Task statement = In how many lines of the records does the word "exercise" appear? Reply with the number and nothing else.

Extracted entries =

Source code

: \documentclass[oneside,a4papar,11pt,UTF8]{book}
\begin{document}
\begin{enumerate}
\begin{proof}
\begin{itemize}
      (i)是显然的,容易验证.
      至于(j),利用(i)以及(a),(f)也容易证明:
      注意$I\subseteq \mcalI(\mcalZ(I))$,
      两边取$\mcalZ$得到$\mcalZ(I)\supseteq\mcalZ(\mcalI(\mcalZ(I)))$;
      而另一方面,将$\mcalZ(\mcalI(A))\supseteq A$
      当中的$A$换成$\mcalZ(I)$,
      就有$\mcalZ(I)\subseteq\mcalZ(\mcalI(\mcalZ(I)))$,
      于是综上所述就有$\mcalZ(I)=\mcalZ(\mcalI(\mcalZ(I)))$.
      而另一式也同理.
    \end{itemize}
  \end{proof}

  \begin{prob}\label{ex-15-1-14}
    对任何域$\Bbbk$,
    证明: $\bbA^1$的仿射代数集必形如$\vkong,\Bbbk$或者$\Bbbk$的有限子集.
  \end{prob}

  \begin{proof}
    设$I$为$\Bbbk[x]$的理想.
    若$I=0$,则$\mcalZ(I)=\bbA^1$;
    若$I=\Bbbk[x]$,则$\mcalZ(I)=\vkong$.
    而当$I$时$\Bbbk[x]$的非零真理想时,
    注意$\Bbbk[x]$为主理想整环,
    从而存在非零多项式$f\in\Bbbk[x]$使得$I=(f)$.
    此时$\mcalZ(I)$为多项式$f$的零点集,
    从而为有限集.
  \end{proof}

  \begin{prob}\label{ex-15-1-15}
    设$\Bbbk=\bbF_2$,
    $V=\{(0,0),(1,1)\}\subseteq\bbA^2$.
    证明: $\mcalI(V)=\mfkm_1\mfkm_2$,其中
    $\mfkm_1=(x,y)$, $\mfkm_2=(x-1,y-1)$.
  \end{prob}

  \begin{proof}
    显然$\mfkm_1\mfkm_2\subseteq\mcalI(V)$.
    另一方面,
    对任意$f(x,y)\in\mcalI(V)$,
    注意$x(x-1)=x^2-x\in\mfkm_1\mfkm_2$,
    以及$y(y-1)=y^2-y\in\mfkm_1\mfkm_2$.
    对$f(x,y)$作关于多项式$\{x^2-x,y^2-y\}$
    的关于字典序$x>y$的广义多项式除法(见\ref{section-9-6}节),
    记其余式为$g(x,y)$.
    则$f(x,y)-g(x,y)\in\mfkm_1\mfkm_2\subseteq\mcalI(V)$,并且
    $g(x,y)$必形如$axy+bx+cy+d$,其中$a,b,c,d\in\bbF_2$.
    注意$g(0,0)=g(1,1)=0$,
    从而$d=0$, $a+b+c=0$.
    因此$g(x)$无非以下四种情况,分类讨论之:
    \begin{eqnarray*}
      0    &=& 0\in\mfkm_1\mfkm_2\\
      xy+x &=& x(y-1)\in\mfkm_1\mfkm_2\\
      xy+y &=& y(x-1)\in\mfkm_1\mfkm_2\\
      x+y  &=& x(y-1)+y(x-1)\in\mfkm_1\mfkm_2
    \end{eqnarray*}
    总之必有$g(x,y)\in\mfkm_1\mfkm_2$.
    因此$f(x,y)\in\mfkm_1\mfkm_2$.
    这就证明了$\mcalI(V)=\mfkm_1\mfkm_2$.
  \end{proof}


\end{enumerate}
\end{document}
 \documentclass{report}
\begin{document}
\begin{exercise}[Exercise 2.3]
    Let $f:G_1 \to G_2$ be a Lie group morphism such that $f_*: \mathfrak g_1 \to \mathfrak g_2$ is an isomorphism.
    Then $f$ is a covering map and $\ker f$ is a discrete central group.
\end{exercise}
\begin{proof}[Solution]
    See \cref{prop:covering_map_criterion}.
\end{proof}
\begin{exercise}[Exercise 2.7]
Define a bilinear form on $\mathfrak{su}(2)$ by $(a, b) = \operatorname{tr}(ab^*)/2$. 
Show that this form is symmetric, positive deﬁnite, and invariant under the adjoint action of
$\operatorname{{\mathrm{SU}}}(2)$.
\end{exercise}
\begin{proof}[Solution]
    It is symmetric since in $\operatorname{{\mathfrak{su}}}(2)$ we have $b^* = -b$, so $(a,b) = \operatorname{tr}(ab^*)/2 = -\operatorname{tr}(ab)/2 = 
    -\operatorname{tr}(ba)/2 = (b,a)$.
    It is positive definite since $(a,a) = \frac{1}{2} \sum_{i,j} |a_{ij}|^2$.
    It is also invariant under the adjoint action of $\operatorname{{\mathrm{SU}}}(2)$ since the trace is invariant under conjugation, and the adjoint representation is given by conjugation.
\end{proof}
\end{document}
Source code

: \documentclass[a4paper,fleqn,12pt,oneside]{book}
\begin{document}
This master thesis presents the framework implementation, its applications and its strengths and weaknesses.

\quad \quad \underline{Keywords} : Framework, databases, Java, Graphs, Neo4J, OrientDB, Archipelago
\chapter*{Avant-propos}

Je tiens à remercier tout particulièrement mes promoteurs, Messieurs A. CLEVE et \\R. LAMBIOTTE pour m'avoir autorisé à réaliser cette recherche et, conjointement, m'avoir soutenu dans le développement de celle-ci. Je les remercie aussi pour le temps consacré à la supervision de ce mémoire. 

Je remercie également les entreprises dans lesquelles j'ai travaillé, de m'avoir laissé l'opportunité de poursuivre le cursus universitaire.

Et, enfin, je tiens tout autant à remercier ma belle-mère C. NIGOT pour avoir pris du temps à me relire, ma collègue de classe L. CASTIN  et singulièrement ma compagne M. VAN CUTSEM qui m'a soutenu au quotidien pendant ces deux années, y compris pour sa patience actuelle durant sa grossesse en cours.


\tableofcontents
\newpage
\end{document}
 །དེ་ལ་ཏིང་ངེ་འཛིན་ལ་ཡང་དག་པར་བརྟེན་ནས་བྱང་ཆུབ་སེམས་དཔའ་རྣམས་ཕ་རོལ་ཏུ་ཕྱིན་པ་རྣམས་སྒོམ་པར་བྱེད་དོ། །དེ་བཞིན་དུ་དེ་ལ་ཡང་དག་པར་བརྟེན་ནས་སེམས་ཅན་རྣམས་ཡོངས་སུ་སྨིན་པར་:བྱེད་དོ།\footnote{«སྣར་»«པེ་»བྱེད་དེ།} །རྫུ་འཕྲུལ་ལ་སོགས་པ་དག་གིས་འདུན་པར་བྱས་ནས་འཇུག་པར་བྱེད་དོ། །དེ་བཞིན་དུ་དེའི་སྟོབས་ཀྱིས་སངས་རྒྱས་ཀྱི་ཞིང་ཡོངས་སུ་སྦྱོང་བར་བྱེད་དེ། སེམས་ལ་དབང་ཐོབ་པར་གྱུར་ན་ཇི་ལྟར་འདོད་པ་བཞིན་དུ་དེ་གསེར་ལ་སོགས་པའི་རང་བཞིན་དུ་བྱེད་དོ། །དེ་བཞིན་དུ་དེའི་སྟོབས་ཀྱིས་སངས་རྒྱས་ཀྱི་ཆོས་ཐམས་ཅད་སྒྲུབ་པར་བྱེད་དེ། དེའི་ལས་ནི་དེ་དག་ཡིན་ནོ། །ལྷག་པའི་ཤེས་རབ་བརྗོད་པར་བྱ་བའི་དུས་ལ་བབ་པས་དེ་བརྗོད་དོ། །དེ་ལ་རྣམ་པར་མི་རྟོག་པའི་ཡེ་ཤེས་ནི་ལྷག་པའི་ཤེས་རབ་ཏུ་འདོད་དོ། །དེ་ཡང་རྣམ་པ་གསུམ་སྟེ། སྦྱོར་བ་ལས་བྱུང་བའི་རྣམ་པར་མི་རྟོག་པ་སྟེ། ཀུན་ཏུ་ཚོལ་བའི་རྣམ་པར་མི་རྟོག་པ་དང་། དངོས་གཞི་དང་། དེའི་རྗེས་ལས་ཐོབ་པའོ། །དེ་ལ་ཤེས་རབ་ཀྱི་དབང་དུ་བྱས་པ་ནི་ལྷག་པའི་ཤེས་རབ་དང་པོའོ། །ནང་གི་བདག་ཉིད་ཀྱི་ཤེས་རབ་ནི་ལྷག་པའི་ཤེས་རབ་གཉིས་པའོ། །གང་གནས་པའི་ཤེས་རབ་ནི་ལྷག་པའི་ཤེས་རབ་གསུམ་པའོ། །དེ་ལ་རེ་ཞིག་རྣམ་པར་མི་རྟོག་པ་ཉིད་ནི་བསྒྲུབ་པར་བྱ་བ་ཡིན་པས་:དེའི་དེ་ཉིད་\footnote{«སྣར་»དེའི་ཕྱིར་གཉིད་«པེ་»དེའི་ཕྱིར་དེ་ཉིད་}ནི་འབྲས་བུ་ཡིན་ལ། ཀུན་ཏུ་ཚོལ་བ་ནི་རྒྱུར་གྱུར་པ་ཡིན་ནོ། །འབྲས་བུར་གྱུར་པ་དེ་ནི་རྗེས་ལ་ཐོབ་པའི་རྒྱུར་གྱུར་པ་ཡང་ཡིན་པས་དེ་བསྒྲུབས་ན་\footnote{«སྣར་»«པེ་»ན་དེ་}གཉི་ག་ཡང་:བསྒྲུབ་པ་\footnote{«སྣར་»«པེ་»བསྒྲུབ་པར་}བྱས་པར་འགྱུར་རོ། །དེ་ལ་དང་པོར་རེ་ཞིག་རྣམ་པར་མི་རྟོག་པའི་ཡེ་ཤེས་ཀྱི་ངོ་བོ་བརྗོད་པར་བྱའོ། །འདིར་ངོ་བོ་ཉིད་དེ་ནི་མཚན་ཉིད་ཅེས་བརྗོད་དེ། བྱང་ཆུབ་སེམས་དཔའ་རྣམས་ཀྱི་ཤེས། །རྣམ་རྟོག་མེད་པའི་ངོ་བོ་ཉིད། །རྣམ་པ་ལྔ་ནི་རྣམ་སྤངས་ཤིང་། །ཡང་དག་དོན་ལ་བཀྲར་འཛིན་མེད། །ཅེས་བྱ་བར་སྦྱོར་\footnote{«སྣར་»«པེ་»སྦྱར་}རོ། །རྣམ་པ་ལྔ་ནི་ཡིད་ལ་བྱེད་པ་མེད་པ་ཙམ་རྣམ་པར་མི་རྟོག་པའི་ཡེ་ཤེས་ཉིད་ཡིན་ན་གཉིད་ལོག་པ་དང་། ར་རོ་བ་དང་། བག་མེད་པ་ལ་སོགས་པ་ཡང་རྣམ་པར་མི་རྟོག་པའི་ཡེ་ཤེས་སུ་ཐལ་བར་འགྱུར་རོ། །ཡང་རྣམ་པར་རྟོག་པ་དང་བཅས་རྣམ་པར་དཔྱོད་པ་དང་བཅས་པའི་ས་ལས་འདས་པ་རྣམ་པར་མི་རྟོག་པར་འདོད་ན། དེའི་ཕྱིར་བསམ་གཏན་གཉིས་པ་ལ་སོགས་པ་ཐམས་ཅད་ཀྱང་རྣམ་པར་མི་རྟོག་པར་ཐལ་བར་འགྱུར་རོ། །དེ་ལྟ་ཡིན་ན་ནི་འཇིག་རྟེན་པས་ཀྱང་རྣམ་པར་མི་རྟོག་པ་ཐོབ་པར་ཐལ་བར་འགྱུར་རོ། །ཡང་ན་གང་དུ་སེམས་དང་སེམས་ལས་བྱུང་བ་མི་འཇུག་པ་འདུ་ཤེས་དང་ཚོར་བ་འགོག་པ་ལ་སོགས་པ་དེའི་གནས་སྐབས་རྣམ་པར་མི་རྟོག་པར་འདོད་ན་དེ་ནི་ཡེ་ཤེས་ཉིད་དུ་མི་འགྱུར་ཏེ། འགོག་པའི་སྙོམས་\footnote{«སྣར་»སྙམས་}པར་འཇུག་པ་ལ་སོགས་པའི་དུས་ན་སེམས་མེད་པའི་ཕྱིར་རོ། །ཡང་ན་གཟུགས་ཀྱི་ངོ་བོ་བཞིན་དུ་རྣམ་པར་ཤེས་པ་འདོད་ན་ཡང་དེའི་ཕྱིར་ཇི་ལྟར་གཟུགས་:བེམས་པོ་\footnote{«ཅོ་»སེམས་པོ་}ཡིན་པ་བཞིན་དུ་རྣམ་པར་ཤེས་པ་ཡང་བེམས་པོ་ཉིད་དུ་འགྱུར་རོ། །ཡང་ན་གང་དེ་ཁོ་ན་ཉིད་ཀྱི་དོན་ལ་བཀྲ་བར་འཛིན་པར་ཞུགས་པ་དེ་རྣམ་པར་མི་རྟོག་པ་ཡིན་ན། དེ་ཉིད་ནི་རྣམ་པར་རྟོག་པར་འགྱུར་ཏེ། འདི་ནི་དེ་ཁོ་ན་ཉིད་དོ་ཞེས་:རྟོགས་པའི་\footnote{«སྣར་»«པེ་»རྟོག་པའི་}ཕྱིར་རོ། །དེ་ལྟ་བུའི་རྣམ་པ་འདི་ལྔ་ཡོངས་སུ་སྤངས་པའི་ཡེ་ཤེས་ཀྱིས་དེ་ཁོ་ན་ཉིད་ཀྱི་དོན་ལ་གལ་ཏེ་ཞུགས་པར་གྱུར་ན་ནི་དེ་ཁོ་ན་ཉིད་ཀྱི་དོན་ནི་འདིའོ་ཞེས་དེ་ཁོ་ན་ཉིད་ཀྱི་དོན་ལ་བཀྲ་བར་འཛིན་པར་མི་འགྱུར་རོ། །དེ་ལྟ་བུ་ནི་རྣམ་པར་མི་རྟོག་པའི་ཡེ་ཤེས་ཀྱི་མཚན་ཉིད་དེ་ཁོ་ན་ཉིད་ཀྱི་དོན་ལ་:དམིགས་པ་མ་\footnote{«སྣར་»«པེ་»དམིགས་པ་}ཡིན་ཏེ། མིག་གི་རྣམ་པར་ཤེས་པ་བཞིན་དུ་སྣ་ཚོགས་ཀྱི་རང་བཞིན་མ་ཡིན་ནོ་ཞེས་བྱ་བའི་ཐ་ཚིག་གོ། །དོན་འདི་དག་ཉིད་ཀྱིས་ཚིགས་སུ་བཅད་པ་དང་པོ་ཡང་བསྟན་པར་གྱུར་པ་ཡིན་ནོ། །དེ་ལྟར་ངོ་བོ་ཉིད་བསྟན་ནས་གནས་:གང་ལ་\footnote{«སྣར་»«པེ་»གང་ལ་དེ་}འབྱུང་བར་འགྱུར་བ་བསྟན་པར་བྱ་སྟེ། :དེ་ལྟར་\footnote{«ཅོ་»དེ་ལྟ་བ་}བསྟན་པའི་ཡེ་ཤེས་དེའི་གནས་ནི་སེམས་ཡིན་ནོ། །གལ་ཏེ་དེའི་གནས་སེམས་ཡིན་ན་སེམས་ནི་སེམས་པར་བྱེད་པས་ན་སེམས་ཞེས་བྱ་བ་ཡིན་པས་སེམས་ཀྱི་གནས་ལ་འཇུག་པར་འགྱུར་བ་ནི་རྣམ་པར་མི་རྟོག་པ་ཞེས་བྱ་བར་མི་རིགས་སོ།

Your solution = 4